By the end of the 1670s the church had apparently fallen into disrepair, for in 1681 the relics of the Chernigov wonderworkers were being conserved in the Archangel Cathedral, where their feast day was celebrated then.

In 1681-1683, during the construction of the new Prikaz Chambers (state office) on Ivanovskaya Square in the 1675-1680s, instead of the previously planned Church of the Three Confessors next to the gate leading to the Tainitskaya Tower, two churches were built under one roof. The altars of the Chernigov wonderworkers and of St Prince Alexander Nevsky were moved here. The latter was in the church built under Patriarch Philaret in 1630 on the eastern side of the bell tower near the Church of the Chernigov Wonderworkers. The old, obviously dilapidated buildings were demolished. Both churches were consecrated in 1683 and the relics of the saints were transferred from the Archangel Cathedral to the newly built Church of the Wonderworkers. Tsar Peter I attended the ceremony.

An early 18th-century engraving illustrating a view of the Kremlin from Zamoskvorechye district also shows these churches. They were located to the west of the gates, which were called Verhniye Tainitskiye, and after the churches were built, the gates were also called Chernigov’s.

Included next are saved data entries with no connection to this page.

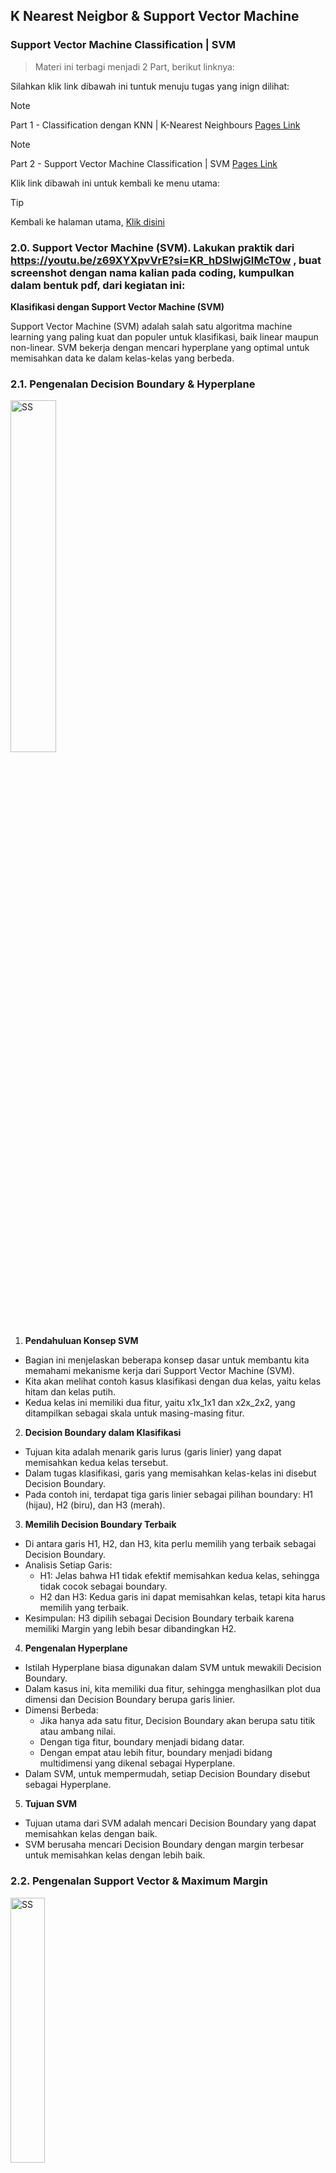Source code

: ## K Nearest Neigbor & Support Vector Machine

### Support Vector Machine Classification | SVM

> Materi ini terbagi menjadi 2 Part, berikut linknya:

Silahkan klik link dibawah ini tuntuk menuju tugas yang inign dilihat:

> [!NOTE]
> Part 1 - Classification dengan KNN | K-Nearest Neighbours [Pages Link](https://github.com/AdityaR-AI/MLC/tree/main/P5/K%20Nearest%20Neigbor%20&%20Support%20Vector%20Machine_I.md)

> [!NOTE]
> Part 2 - Support Vector Machine Classification | SVM [Pages Link](https://github.com/AdityaR-AI/MLC/tree/main/P5/K%20Nearest%20Neigbor%20%26%20Support%20Vector%20Machine_II.md)

Klik link dibawah ini untuk kembali ke menu utama:

> [!TIP]
> Kembali ke halaman utama, [Klik disini](https://github.com/AdityaR-AI/MLC/tree/main/)

### 2.0. Support Vector Machine (SVM). Lakukan praktik dari https://youtu.be/z69XYXpvVrE?si=KR_hDSlwjGIMcT0w , buat screenshot dengan nama kalian pada coding, kumpulkan dalam bentuk pdf, dari kegiatan ini:

**Klasifikasi dengan Support Vector Machine (SVM)**

Support Vector Machine (SVM) adalah salah satu algoritma machine learning yang paling kuat dan populer untuk klasifikasi, baik linear maupun non-linear. SVM bekerja dengan mencari hyperplane yang optimal untuk memisahkan data ke dalam kelas-kelas yang berbeda.

### 2.1. Pengenalan Decision Boundary & Hyperplane

<img src="https://raw.githubusercontent.com/AdityaR-AI/MLC/main/P5/pics/5bn1.png?raw=true" alt="SS" width="38%"/>

  1. **Pendahuluan Konsep SVM**
  - Bagian ini menjelaskan beberapa konsep dasar untuk membantu kita memahami mekanisme kerja dari Support Vector Machine (SVM).
  - Kita akan melihat contoh kasus klasifikasi dengan dua kelas, yaitu kelas hitam dan kelas putih.
  - Kedua kelas ini memiliki dua fitur, yaitu x1x_1x1 dan x2x_2x2, yang ditampilkan sebagai skala untuk masing-masing fitur.

  2. **Decision Boundary dalam Klasifikasi**
  - Tujuan kita adalah menarik garis lurus (garis linier) yang dapat memisahkan kedua kelas tersebut.
  - Dalam tugas klasifikasi, garis yang memisahkan kelas-kelas ini disebut Decision Boundary.
  - Pada contoh ini, terdapat tiga garis linier sebagai pilihan boundary: H1 (hijau), H2 (biru), dan H3 (merah).

  3. **Memilih Decision Boundary Terbaik**
  - Di antara garis H1, H2, dan H3, kita perlu memilih yang terbaik sebagai Decision Boundary.
  - Analisis Setiap Garis:
    - H1: Jelas bahwa H1 tidak efektif memisahkan kedua kelas, sehingga tidak cocok sebagai boundary.
    -	H2 dan H3: Kedua garis ini dapat memisahkan kelas, tetapi kita harus memilih yang terbaik.
  - Kesimpulan: H3 dipilih sebagai Decision Boundary terbaik karena memiliki Margin yang lebih besar dibandingkan H2.

  4. **Pengenalan Hyperplane**
  - Istilah Hyperplane biasa digunakan dalam SVM untuk mewakili Decision Boundary.
  - Dalam kasus ini, kita memiliki dua fitur, sehingga menghasilkan plot dua dimensi dan Decision Boundary berupa garis linier.
  - Dimensi Berbeda:
    - Jika hanya ada satu fitur, Decision Boundary akan berupa satu titik atau ambang nilai.
    - Dengan tiga fitur, boundary menjadi bidang datar.
    - Dengan empat atau lebih fitur, boundary menjadi bidang multidimensi yang dikenal sebagai Hyperplane.
  - Dalam SVM, untuk mempermudah, setiap Decision Boundary disebut sebagai Hyperplane.

  5. **Tujuan SVM**
  - Tujuan utama dari SVM adalah mencari Decision Boundary yang dapat memisahkan kelas dengan baik.
  - SVM berusaha mencari Decision Boundary dengan margin terbesar untuk memisahkan kelas dengan lebih baik.

### 2.2. Pengenalan Support Vector & Maximum Margin

<img src="https://raw.githubusercontent.com/AdityaR-AI/MLC/main/P5/pics/5bn2.png?raw=true" alt="SS" width="33%"/>

  1. **Definisi Margin dalam SVM**
  - Margin adalah jarak terdekat antara decision boundary dengan anggota dari kelas yang ingin dipisahkan.
  - Margin ditentukan untuk memaksimalkan pemisahan antara dua kelas, dalam contoh ini adalah kelas biru dan kelas hijau.

  2. **Contoh Kasus untuk Memahami Margin**
  -	Kita memiliki dua kelas: kelas biru dan kelas hijau.
  -Setiap kelas diwakili oleh dua fitur, yaitu x1 dan x2, yang diukur dalam skala tertentu.

  3. **Decision Boundary dan Margin**
  - Dalam ilustrasi ini, garis lurus merah adalah decision boundary yang memisahkan kelas biru dan hijau.
  - Area berwarna kuning yang mengapit decision boundary adalah margin.
  - Margin ini didapatkan dari jarak terdekat antara decision boundary dengan titik-titik dari kelas yang berdekatan.

  4. **Support Vector**
  - Titik-titik yang berada paling dekat dengan decision boundary dan menentukan posisi margin disebut support vector.
  - Pada contoh ini, terdapat tiga titik yang bertindak sebagai support vector:
    - Support Vector 1: Titik biru pertama yang dekat dengan boundary.
    - Support Vector 2: Titik biru kedua yang dekat dengan boundary.
    - Support Vector 3: Titik hijau yang dekat dengan boundary.
  - Support vector ini adalah titik-titik dari masing-masing kelas yang paling dekat dengan decision boundary.

  5. **Maximum Margin**
  - Support Vector Machine (SVM) bertujuan untuk memilih decision boundary berdasarkan margin terbesar, yang dikenal dengan istilah Maximum Margin.
  - Dengan memilih maximum margin, SVM mampu memisahkan kelas dengan lebih baik dan memberikan margin terluas antara kelas.

  6. **Kesimpulan Dasar SVM**
  - SVM berfokus pada penentuan decision boundary dengan maksimum margin, dibantu oleh support vector untuk memaksimalkan jarak pemisahan.
  - Support vector adalah anggota kelas yang berperan penting dalam menentukan batas pemisahan ini.

### 2.3. Pengenalan kondisi Linearly Inseparable dan Kernel Tricks

<img src="https://raw.githubusercontent.com/AdityaR-AI/MLC/main/P5/pics/5bn3.png?raw=true" alt="SS" width="90%"/>

  1. **Penggunaan Decision Boundary Linear**
  - Pada contoh-contoh sebelumnya, kita menggunakan garis lurus atau garis linear sebagai decision boundary untuk memisahkan dua kelas.
  - Namun, ada beberapa kasus dimana pemisahan kelas tidak bisa dilakukan dengan garis linear.

  2. **Contoh Kasus Linearly Inseparable**
  - Dalam contoh ini, terdapat dua kelas: kelas titik dan kelas X.
  - Data ini memiliki dua fitur, sehingga ketika di-plot, menghasilkan plot 2 dimensi seperti yang terlihat.
  - Pada kasus ini, garis linear tidak bisa memisahkan kedua kelas dengan baik. Kondisi seperti ini disebut linear inseparable.

  3. **Proyeksi ke Dimensi Lebih Tinggi**
  - Untuk mengatasi masalah linear inseparable, SVM memproyeksikan data ke dimensi yang lebih tinggi.
  - Misalnya, data yang awalnya berada di dua dimensi dapat diproyeksikan ke tiga dimensi.
  - Setelah diproyeksikan, data menjadi lebih mudah dipisahkan menggunakan decision boundary berbentuk bidang datar.

  4. **Pentingnya Decision Boundary di Dimensi Tinggi**
  - Pada proyeksi tiga dimensi, kita dapat menggunakan bidang datar sebagai decision boundary untuk memisahkan kelas X dengan kelas titik.
  - Teknik ini membuat pemisahan kelas menjadi lebih mudah dibandingkan jika tetap berada di dua dimensi.

  5. **Kenaikan Beban Komputasi**
  - Memproyeksikan data ke dimensi yang lebih tinggi dapat meningkatkan beban komputasi.
  - Untuk mengatasi hal ini, SVM menggunakan teknik efisien yang disebut Kernel Tricks.
  
  6. **Kernel Tricks dalam SVM**
  - Kernel Tricks memungkinkan SVM untuk melakukan proyeksi ke dimensi lebih tinggi tanpa harus benar-benar melakukan perhitungan di dimensi tersebut, sehingga menghemat komputasi.
  - SVM menawarkan beberapa jenis kernel seperti polinomial, sigmoid, dan Radial Basis Function (RBF).

  7. **Kesimpulan**
  - Penggunaan support vector dan kernel tricks dalam pembentukan decision boundary adalah alasan mengapa model ini dinamakan Support Vector Machine (SVM).
  - Penjelasan ini mencakup konsep dasar SVM yang penting untuk dipahami.

### 2.4. Pengenalan MNIST Handwritten Digits Dataset

```python
# Mencetak nama dan NPM
print ('Nama: Aditya Rimandi Putra')
print ('NPM : 41155050210030\n')

# Mengimpor fungsi fetch_openml dari sklearn.datasets
from sklearn.datasets import fetch_openml

# Mengambil dataset MNIST dari OpenML
X, y = fetch_openml('mnist_784', data_home='./dataset/mnist', return_X_y=True)

# Memeriksa bentuk (shape) dari data fitur X
X.shape
```

<img src="https://raw.githubusercontent.com/AdityaR-AI/MLC/main/P5/pics/5b1.png?raw=true" alt="SS" width="25%"/>

```python
# Mengimpor pustaka yang diperlukan
import matplotlib.pyplot as plt
import matplotlib.cm as cm
import numpy as np

# Mencetak nama dan NPM
print('Nama: Aditya Rimandi Putra')
print('NPM : 41155050210030\n')

# Inisialisasi posisi subplot
pos = 1

# Mengonversi X menjadi array NumPy (jika belum)
X = np.array(X)

# Menampilkan 8 gambar pertama dari dataset MNIST
for data in X[:8]:
    plt.subplot(1, 8, pos)  # Membuat subplot dengan 1 baris dan 8 kolom
    plt.imshow(data.reshape((28, 28)), cmap=cm.Greys_r)  # Mengubah data menjadi gambar 28x28 dan menggunakan colormap grayscale
    plt.axis('off')  # Mematikan sumbu
    pos += 1  # Meningkatkan posisi untuk subplot berikutnya

# Menampilkan gambar
plt.show()

# Menampilkan label untuk 8 gambar pertama
y[:8]
```

<img src="https://raw.githubusercontent.com/AdityaR-AI/MLC/main/P5/pics/5b2.png?raw=true" alt="SS" width="85%"/>

```python
# Mencetak nama dan NPM
print('Nama: Aditya Rimandi Putra')
print('NPM : 41155050210030\n')

# Menggunakan 1000 contoh pertama untuk data pelatihan
# X_train = X[:60000]
# y_train = y[:60000]

# Mengambil data untuk pengujian dari indeks 60000 hingga akhir
# X test = X[60000:]
#y_test = y[60000:]

X_train = X[:1000]  # Mengambil 1000 elemen pertama dari X untuk data pelatihan
y_train = y[:1000]  # Mengambil 1000 elemen pertama dari y untuk label pelatihan

# Menggunakan sisa data untuk data pengujian
X_test = X[69000:]  # Mengambil elemen dari indeks 69000 hingga akhir dari X untuk data pengujian
y_test = y[69000:]  # Mengambil elemen dari indeks 69000 hingga akhir dari y untuk label pengujian
```

<img src="https://raw.githubusercontent.com/AdityaR-AI/MLC/main/P5/pics/5b3.png?raw=true" alt="SS" width="25%"/>

### 2.5. Klasifikasi dengan Support Vector Classifier | SVC

```python
# Mengimpor pustaka SVM dari scikit-learn
from sklearn.svm import SVC

# Mencetak nama dan NPM
print('Nama: Aditya Rimandi Putra')
print('NPM : 41155050210030\n')

# Membuat model SVM dengan random_state untuk reproduktifitas
model = SVC(random_state=0)

# Melatih model dengan data pelatihan
model.fit(X_train, y_train)
```

<img src="https://raw.githubusercontent.com/AdityaR-AI/MLC/main/P5/pics/5b4.png?raw=true" alt="SS" width="25%"/>

```python
# Mengimpor fungsi untuk evaluasi klasifikasi dari scikit-learn
from sklearn.metrics import classification_report

# Mencetak nama dan NPM
print('Nama: Aditya Rimandi Putra')
print('NPM : 41155050210030\n')

# Menggunakan model untuk memprediksi label dari data pengujian
y_pred = model.predict(X_test)

# Mencetak laporan klasifikasi yang menunjukkan metrik evaluasi
print(classification_report(y_test, y_pred))
```

<img src="https://raw.githubusercontent.com/AdityaR-AI/MLC/main/P5/pics/5b5.png?raw=true" alt="SS" width="72%"/>

### 2.6. Hyperparameter Tuning dengan Grid Search

```python
# Mengimpor GridSearchCV dari scikit-learn
from sklearn.model_selection import GridSearchCV

# Mencetak nama dan NPM
print('Nama: Aditya Rimandi Putra')
print('NPM : 41155050210030\n')

# Menentukan parameter yang akan diuji dalam pencarian grid
parameters = {
    'kernel': ['rbf', 'poly', 'sigmoid'],  # Jenis kernel yang akan diuji
    'C': [0.5, 1, 10, 100],                 # Parameter regularisasi
    'gamma': ['scale', 1, 0.1, 0.01, 0.001] # Parameter gamma untuk kernel RBF
}

# Membuat objek GridSearchCV
grid_search = GridSearchCV(
    estimator=SVC(random_state=0),  # Estimator yang digunakan
    param_grid=parameters,           # Parameter yang akan diuji
    n_jobs=6,                        # Jumlah pekerjaan yang akan dijalankan secara paralel
    verbose=1,                       # Menampilkan informasi proses
    scoring='accuracy'               # Metode evaluasi yang digunakan
)

# Melatih model dengan pencarian grid
grid_search.fit(X_train, y_train)
```

<img src="https://raw.githubusercontent.com/AdityaR-AI/MLC/main/P5/pics/5b6.png?raw=true" alt="SS" width="60%"/>

```python
# Mencetak nama dan NPM
print('Nama: Aditya Rimandi Putra')
print('NPM : 41155050210030\n')

# Mencetak skor terbaik dari pencarian grid
print(f'Best Score: {grid_search.best_score_}')

# Mengambil parameter terbaik dari model terbaik
best_params = grid_search.best_estimator_.get_params()

# Mencetak parameter terbaik
print(f'Best Parameters:')
for param in parameters:
    print(f'\t{param}: {best_params[param]}')
```

<img src="https://raw.githubusercontent.com/AdityaR-AI/MLC/main/P5/pics/5b7.png?raw=true" alt="SS" width="29%"/>

### 2.7. Evaluasi Model

```python
# Mencetak nama dan NPM
print('Nama: Aditya Rimandi Putra')
print('NPM : 41155050210030\n')

# Menggunakan model terbaik dari pencarian grid untuk memprediksi label data pengujian
y_pred = grid_search.predict(X_test)

# Mencetak laporan klasifikasi untuk evaluasi performa model
print(classification_report(y_test, y_pred))
```

<img src="https://raw.githubusercontent.com/AdityaR-AI/MLC/main/P5/pics/5b8.png?raw=true" alt="SS" width="82%"/>

Klik link dibawah ini untuk kembali ke menu utama:

> [!TIP]
> Kembali ke halaman utama, [Klik disini](https://github.com/AdityaR-AI/MLC/tree/main/)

The churches, similar in architecture, stood one after another in a north-south direction above the first level of the Prikaz Chambers. Ten domes surmounted a one-piece four-slope roof. The buildings were surrounded by the open gallery to which a staircase led from Ivanovskaya Square.

In 1772, during the preparations for the construction of the Kremlin Palace according to the project of V. Bazhenov, both churches were demolished along with the whole building of the Prikaz Chambers.